Pénurie de composants électroniques: l'Europe trop "vulnérable" vis-à-vis de l'Asie, selon Le Maire


La dépendance de l'industrie européenne aux composants électroniques venus d'Asie la rend "vulnérable", a regretté lundi 15 février le ministre de l'Économie Bruno Le Maire, au moment où la pénurie mondiale de semiconducteurs met à l'arrêt de nombreuses usines automobiles. Il a notamment prévenu que l'Europe et la France devaient "veiller à éviter le rachat d'entreprises stratégiques" par des concurrents étrangers. "Il y a un certain nombre de projets de rachat, sur lesquels nous ne sommes pas favorables", a insisté Bruno le Maire.


Il n'a pas cité les projets auxquels il faisait allusion, mais au moins deux acquisitions dans le secteur des semiconducteurs sont en cours en Europe. L'américain Nvidia est en passe d'avaler le britannique ARM, tandis que le taïwanais GlobalWafers a conclu un accord en décembre pour acquérir son concurrent allemand Siltronic.


Il propose aussi que l'UE adopte dès cette année un nouveau projet important d'intérêt européen commun (PIEC) dédié à l'électronique, à l'image de celui conclu sur les batteries électriques. Selon lui, cet enjeu est d'autant plus urgent avec la pénurie de semiconducteurs qui touche le monde actuellement, et qui pénalise notamment le secteur automobile.

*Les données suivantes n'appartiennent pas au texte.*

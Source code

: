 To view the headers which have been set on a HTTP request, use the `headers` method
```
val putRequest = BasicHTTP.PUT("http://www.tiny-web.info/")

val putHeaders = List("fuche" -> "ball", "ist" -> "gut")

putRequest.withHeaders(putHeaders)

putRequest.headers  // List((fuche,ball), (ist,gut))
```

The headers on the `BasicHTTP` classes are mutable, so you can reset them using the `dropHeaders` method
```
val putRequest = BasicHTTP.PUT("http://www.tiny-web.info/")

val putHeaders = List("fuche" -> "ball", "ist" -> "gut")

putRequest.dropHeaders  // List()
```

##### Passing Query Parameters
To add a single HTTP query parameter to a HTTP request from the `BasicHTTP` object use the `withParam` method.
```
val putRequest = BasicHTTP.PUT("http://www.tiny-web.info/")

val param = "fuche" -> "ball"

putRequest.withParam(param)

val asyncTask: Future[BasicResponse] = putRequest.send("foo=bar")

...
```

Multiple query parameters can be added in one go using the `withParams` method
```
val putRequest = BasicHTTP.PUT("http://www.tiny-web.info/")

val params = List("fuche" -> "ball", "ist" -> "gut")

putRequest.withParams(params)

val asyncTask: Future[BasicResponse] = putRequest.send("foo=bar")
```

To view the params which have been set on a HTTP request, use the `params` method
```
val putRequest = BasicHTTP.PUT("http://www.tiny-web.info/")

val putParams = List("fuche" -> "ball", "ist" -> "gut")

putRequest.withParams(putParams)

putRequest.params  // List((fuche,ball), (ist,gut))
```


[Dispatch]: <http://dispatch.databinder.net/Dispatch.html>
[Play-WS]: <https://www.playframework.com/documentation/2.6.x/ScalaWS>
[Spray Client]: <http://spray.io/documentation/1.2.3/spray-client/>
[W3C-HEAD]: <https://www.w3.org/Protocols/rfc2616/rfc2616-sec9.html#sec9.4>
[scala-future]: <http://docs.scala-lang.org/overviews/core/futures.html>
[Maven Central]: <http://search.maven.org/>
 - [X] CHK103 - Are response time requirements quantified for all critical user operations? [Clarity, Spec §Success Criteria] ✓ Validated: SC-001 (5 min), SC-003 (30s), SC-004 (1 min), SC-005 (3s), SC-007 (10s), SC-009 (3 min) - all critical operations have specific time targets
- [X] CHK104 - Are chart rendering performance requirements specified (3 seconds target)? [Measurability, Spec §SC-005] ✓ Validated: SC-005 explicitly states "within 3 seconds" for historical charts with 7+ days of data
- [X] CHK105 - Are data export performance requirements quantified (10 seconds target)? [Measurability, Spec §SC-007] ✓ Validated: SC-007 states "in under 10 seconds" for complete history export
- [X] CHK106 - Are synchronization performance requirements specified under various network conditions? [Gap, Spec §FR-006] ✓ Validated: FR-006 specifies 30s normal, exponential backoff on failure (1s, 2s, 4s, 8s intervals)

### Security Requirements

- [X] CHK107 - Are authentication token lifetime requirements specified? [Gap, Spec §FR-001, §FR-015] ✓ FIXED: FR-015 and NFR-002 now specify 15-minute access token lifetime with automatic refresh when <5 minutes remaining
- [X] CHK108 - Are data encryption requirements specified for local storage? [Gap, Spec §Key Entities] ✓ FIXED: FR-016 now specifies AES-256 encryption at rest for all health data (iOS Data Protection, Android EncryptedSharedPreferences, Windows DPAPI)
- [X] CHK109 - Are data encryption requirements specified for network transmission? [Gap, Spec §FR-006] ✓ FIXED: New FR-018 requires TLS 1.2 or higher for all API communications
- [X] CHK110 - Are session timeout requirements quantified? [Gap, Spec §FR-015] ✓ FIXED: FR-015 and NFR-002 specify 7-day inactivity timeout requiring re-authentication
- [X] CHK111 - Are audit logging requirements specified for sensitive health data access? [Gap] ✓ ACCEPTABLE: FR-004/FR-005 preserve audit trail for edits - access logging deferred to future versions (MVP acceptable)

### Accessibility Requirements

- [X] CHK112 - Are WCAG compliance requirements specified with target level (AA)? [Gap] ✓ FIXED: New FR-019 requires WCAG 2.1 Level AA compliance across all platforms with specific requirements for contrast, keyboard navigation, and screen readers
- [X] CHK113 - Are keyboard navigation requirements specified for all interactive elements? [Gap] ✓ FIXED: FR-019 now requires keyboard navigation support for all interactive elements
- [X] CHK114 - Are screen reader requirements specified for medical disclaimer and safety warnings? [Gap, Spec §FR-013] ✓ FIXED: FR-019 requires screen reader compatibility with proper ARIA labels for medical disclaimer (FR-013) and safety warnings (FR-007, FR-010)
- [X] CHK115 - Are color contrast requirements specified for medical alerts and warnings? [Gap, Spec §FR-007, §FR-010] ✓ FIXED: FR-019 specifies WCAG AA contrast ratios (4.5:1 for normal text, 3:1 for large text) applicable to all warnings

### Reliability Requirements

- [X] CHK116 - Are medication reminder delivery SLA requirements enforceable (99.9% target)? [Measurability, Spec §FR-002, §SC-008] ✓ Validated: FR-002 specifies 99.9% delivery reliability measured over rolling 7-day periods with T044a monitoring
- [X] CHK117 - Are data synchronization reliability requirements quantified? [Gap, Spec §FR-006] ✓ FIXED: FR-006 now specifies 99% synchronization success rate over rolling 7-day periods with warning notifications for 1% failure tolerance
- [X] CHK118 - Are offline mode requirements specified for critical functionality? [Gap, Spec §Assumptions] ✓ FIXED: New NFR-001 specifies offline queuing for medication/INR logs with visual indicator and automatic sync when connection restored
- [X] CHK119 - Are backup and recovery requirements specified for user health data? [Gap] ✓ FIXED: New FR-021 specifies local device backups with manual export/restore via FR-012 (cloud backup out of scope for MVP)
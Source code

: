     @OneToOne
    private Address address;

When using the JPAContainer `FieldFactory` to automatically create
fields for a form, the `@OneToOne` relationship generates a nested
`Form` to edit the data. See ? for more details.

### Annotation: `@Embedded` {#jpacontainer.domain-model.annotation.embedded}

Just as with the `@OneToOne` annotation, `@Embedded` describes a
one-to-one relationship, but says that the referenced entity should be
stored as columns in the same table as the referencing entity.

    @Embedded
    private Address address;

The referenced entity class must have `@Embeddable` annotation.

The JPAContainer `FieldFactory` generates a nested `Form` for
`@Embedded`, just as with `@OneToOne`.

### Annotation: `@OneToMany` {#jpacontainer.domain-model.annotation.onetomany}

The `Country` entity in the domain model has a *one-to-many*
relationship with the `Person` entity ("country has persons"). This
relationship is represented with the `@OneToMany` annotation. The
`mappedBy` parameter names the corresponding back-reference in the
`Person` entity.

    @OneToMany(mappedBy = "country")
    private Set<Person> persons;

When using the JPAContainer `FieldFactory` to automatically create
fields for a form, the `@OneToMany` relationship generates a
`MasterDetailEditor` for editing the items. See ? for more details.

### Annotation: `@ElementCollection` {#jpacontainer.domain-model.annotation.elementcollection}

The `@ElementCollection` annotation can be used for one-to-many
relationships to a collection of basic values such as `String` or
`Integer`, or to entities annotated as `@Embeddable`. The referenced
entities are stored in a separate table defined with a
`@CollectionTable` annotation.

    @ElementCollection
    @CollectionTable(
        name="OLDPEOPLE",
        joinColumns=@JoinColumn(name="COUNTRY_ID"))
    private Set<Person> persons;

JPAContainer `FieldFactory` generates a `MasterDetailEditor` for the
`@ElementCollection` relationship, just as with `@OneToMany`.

En Allemagne, la production automobile a ainsi baissé de 23% en janvier 2021 notamment en raison de jours de chômage partiel dans des usines en lien avec cette pénurie. Aux États-Unis, General Motors et Ford ont déjà dû suspendre la production dans plusieurs usines et prévenu que cela devrait leur coûter plusieurs milliards de dollars. La France a de son côté lancé une cellule de crise sur le sujet, qui réunit les filières électronique et automobile.